Hello Everyone!!!
I have been stumbling around here reading the post trying to get a grasp on what to expect. I have suffered many of my fibro symptoms for years... even told years ago that I had fibro, but I was younger then and busy being mom, wife and worker. This past spring I injured my back, and was on reduced hours at work trying to recover, then the fibro kicked in. WOW... I had know idea it could get this bad, the fatigue was horrific, the fog is another story, I hurt from head to toe. Thats when I went to my family Dr. he sent me for blood tests, my rhuematoid factor came back slightly elevated 20 is normal mine was 28, the joint pain is another story. He has refered me to a rhuemy that specializes in fibro, but I think I may also have RA. time will tell... before I see the rhuemy in Dec. I have to have xrays and follow up blood work, to see where things are at now.
I am now back to full work hours, back has improved, I do still stuggle with mild fatigue and the joint pain and stiffness.....oh and the fog! I have found the post very helpfull and some of you guys and gals make me chuckle, I love the post regarding the fog I can totally relate. Just today I made a coffee ( sounds simple enough) well I have one of those one cup coffee makers, Today I discovered it works better with the cup under the drip thingy.....I thought of all those post I had read, I now feel I am in the right place.
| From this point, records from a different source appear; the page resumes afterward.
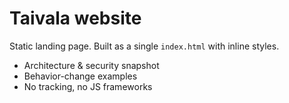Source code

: # Taivala website
Static landing page. Built as a single `index.html` with inline styles.
- Architecture & security snapshot
- Behavior-change examples
- No tracking, no JS frameworks
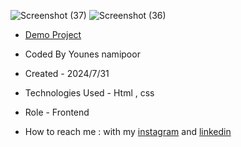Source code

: ![Screenshot (37)](https://github.com/user-attachments/assets/8d89761a-0894-4952-9b00-e30a9bb8cb28)
![Screenshot (36)](https://github.com/user-attachments/assets/5c496097-6f84-496e-9729-ac893d730a27)


- [Demo Project](https://younes-namipoor.github.io/lidbar-js-menu/)

- Coded By Younes namipoor

- Created - 2024/7/31

- Technologies Used - Html , css

- Role - Frontend

- How to reach me : with my [instagram](https://www.instagram.com/younes.namipoor) and [linkedin](https://www.linkedin.com/in/younes-namipoor)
My family dr gave me naproxen and amitipyline?......sleep was another story, waking up more tired then i went to bed and the pain. I am now finding that I have good days and bad days the bad days are exhausting doing nothing, the good days I try to do as much as i can, and yes I then pay for it....thanks for being here, I look forward to getting to know you all alot better. I am looking forward to seeing the rhuemy and this time when I am told "its Fibro" I will agree.